Baking is a little less forgiving than cooking, so you have to make sure you get your measurements right and not overcook or overmix. I never put anything special in it to keep it moist, but people always compliemented my extra moist cakes. But one cake everyone liked was the white cake mix with chunks of oreos baked through it. Then I frosted it with white icing and then put some fine crumbs of oreo cookies on top. Easy and really good!
 
Whenever I have wanted a super moist cake I have always used the Chocolate Mayonnaise cake recipe..:thumbsup2
 
OK, so I'm sick and tired of my cakes always being so dry and I heard that if you add sour cream to a box cake mix it will come out moist, has anyone else heard this to confirm? Also anyone here have a chocolate icing recipe made from scratch that's great, I know there are 1000 recipes for a chocolate cake but I want something someone has actually done that turned out great.

Our church Christmas party will be the first week of December and I refuse to be the horrible cake maker again this year. :rotfl:

Any tips for cake making? TIA

Cooks Illustrated Holiday Baking magazine. They will think you are brilliant!
 
1 box any flavor cake mix
1 box complimenting flavored instant pudding (ie. chocolate pudding for chocolate cake)
3 eggs
1/2 C oil or unsalted butter
1 1/3 C water or milk
1/2 C sour cream

----

Yum. This makes an especially good chocolate cake if you use a devils food mix with instant chocolate pudding (3.9 oz). Frost with a vanilla buttercream. *drool*

Is that melted butter or room temp? I'm the worst baker and usually end up buying cakes when we need one. :guilty:
 
melted in the cake batter but room temp in the frosting. :)
 
Thanks. Love your location BTW. :laughing:
 
I make sure that I always buy a Devils Food cake mix when I want Chocolate cake. I don't do anything special but follow the instructions on the box. Comes out very moist.

I also do the marble cake mix for birthdays and everyone always tells me what good cake it is.

I really like buttercream frosting but I don't like the work so I use the Duncan Hines canned Creamy Homestyle Butter Cream . Yummy! I know it's not chocolate but you could keep it in mind for a future cake.
 
Thanks for all the help, you know I always thought that you needed to beat the batter to death, I sometimes even beat it for 6 or 7 minutes...who knew :scared1:
 
Ohhh noooo. Beat until your ingredients are combined and quit. Watch for overbaking too.
 
Whenever I have wanted a super moist cake I have always used the Chocolate Mayonnaise cake recipe..:thumbsup2

I have heard of using Mayo in a cake recipe...I would be afraid it would taste like mayo, but I'm sure it doesn't...does it?:confused3

Do you have a recipe? I think there is one on the label of one of the brands of mayo.

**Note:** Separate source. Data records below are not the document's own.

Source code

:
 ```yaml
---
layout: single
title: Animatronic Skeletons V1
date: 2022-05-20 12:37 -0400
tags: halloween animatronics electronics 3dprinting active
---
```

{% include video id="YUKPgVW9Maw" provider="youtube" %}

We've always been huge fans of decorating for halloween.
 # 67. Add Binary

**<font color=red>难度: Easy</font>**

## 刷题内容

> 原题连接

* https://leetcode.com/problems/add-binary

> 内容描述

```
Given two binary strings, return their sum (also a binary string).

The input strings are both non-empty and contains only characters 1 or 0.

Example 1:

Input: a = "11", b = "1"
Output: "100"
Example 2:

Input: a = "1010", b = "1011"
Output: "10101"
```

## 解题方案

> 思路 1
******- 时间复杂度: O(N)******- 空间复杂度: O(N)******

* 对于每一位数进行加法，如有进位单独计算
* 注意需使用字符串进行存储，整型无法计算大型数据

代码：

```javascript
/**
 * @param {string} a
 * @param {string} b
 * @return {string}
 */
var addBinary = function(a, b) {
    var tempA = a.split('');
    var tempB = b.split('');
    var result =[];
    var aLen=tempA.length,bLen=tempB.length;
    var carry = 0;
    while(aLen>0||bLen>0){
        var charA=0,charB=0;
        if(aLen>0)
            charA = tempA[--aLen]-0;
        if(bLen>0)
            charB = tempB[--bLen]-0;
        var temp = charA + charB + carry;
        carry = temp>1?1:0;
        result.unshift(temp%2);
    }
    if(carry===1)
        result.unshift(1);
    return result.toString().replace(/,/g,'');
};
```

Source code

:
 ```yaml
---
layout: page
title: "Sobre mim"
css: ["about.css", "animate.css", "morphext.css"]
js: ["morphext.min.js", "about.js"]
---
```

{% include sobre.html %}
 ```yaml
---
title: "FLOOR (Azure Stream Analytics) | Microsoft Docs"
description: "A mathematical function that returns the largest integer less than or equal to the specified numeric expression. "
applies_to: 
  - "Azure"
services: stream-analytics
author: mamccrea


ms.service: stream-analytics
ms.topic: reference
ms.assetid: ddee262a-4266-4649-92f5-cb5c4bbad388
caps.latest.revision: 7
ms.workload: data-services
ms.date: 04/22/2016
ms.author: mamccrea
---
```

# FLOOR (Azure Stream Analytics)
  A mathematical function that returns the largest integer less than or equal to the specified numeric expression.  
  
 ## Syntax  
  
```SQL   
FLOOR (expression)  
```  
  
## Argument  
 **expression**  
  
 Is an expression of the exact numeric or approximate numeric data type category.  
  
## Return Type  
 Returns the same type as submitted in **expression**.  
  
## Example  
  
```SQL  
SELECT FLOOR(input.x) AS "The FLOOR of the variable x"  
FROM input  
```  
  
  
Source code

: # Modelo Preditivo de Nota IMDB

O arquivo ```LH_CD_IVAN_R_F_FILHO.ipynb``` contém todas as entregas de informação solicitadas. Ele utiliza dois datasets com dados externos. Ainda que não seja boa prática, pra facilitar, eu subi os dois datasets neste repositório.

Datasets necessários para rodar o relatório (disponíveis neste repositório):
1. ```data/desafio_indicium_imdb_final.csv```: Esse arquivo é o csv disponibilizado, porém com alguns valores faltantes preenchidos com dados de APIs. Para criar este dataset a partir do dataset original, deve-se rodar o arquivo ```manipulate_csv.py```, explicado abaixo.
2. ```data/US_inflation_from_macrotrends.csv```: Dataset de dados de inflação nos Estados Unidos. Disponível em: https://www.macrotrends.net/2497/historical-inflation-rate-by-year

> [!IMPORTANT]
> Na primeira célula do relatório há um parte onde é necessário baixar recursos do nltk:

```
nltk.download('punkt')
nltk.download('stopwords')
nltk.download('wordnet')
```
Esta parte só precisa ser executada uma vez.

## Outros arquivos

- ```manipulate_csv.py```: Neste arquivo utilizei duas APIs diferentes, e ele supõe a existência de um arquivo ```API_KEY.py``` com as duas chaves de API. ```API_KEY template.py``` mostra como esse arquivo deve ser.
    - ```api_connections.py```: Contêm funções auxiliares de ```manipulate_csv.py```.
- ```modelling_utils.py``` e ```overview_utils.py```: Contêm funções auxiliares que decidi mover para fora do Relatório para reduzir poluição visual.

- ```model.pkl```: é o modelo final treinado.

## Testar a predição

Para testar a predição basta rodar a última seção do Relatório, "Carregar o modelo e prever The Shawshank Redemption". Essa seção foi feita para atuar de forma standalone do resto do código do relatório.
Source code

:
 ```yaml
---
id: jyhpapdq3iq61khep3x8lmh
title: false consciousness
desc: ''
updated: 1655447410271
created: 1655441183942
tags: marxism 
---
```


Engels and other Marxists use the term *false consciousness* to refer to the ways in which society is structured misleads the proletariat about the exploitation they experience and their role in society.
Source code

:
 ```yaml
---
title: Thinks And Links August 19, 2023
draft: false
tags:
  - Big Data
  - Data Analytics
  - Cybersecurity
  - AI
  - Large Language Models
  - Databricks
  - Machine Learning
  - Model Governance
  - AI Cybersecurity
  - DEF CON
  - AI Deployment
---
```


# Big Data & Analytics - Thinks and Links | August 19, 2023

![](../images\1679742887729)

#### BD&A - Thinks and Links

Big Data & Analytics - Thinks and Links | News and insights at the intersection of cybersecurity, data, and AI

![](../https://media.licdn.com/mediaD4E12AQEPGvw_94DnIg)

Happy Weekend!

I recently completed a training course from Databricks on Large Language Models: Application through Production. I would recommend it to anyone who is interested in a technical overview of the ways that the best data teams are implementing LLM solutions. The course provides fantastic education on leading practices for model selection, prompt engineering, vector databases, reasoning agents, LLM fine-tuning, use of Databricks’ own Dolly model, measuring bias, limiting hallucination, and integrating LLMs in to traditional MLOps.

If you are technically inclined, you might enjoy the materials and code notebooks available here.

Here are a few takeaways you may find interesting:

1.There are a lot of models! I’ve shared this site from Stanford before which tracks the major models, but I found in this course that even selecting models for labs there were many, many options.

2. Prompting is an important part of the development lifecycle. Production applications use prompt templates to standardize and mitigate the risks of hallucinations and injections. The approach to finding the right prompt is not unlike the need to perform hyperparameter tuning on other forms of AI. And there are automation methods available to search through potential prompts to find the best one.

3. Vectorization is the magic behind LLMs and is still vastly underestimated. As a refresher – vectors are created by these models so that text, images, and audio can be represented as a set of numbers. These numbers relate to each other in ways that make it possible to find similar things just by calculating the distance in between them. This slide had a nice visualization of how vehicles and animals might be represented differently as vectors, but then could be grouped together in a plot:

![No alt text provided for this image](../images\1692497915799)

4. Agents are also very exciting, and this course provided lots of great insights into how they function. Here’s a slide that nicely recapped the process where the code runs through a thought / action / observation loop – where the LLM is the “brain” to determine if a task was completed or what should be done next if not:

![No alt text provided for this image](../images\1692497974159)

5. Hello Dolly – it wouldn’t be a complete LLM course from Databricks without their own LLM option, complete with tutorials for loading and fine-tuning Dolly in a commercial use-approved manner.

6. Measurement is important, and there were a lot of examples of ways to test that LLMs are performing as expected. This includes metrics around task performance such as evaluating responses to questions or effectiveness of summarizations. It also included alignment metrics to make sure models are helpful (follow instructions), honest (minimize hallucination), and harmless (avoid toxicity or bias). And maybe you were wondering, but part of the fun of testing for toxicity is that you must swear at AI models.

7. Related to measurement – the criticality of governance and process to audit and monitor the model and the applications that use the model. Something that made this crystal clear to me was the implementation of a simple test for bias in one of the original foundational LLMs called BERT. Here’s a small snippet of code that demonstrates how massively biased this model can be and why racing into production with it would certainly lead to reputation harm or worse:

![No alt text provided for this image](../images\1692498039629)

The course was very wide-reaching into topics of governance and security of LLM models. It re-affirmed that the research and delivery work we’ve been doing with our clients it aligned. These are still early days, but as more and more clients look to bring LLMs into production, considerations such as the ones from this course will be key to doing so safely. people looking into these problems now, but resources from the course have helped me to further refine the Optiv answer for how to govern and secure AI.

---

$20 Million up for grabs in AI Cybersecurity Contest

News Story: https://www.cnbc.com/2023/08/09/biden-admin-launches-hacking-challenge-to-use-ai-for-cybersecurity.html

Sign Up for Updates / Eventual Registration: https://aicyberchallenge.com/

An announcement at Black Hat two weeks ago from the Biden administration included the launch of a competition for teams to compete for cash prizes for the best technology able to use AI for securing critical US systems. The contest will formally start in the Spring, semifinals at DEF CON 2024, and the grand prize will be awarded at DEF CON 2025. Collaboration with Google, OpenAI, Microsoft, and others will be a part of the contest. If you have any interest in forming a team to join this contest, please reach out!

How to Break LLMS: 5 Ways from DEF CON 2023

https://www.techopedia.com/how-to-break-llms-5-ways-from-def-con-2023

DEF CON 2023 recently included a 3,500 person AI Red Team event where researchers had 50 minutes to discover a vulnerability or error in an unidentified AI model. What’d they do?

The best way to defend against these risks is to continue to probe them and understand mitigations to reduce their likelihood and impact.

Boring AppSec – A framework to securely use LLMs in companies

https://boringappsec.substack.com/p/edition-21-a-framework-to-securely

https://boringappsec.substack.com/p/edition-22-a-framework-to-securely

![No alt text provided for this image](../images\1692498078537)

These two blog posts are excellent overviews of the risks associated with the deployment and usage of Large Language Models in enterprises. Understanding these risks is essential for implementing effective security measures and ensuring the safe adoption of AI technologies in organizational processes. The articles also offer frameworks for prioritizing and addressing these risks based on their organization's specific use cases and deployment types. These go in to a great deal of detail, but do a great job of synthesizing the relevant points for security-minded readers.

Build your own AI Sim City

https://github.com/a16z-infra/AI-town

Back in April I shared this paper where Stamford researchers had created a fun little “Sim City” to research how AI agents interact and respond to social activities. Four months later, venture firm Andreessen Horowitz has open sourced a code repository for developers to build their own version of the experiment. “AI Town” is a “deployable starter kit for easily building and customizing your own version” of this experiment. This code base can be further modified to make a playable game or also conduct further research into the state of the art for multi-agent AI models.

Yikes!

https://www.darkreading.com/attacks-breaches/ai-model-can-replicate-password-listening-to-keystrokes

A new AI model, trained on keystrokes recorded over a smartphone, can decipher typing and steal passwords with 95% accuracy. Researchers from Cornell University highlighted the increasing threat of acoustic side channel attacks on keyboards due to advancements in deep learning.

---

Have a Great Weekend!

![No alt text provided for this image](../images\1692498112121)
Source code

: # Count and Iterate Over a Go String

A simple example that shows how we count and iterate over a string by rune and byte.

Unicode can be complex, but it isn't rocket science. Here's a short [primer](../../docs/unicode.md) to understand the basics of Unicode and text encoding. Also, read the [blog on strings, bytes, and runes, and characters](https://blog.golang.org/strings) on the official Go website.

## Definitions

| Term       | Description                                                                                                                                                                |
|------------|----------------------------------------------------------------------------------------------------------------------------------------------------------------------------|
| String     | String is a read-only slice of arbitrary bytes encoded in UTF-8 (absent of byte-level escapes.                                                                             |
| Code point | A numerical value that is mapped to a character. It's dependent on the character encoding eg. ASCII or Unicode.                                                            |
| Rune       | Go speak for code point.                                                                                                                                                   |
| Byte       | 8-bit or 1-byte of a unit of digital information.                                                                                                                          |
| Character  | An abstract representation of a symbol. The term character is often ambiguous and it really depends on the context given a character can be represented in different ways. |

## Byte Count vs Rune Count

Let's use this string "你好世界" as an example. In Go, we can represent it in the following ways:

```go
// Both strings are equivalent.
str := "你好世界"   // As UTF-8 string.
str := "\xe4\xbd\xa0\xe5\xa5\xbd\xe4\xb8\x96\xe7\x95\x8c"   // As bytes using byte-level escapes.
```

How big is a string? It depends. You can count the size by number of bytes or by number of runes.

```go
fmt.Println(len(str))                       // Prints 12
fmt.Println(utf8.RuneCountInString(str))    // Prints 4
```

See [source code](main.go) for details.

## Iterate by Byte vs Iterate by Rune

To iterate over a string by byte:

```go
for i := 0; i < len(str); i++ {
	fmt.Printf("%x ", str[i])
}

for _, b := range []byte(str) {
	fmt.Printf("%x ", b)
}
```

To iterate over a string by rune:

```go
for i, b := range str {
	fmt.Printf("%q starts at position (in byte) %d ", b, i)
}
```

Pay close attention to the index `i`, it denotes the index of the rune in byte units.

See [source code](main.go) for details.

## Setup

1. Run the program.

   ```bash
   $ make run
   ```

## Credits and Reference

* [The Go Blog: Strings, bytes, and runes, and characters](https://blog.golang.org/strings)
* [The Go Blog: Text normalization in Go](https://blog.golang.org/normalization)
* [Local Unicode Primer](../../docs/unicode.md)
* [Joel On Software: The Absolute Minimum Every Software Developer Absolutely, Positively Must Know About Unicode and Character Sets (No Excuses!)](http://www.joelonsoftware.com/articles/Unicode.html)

I love buttercream made with real butter..does anyone have a really fluffy version using butter?
 
Thanks for all the help, you know I always thought that you needed to beat the batter to death, I sometimes even beat it for 6 or 7 minutes...who knew :scared1:

Yeah, it'll come out the texture of bread if you beat it too much. I had a great cookbook that explained the mechanics of it. I can't remember the name of it. But she explained that you can cream the butter and sugar together till the cows came home and it wouldn't matter, but once the eggs were added you shouldn't beat it cause it causes to much "gluten" or something in the batter (I can't remember exactly, I lost the cookbook in one of two cross country moves).

You'll have to let us know what kind of cake you made! A picture would nice too. :flower3:
 
Yeah, it'll come out the texture of bread if you beat it too much. I had a great cookbook that explained the mechanics of it. I can't remember the name of it. But she explained that you can cream the butter and sugar together till the cows came home and it wouldn't matter, but once the eggs were added you shouldn't beat it cause it causes to much "gluten" or something in the batter (I can't remember exactly, I lost the cookbook in one of two cross country moves).

You'll have to let us know what kind of cake you made! A picture would nice too. :flower3:
I learned that in 9th grade cooking class! You should only ever mix baked things until they are just mixed. Especially muffins and pancakes. Those should still have lumps in the batter.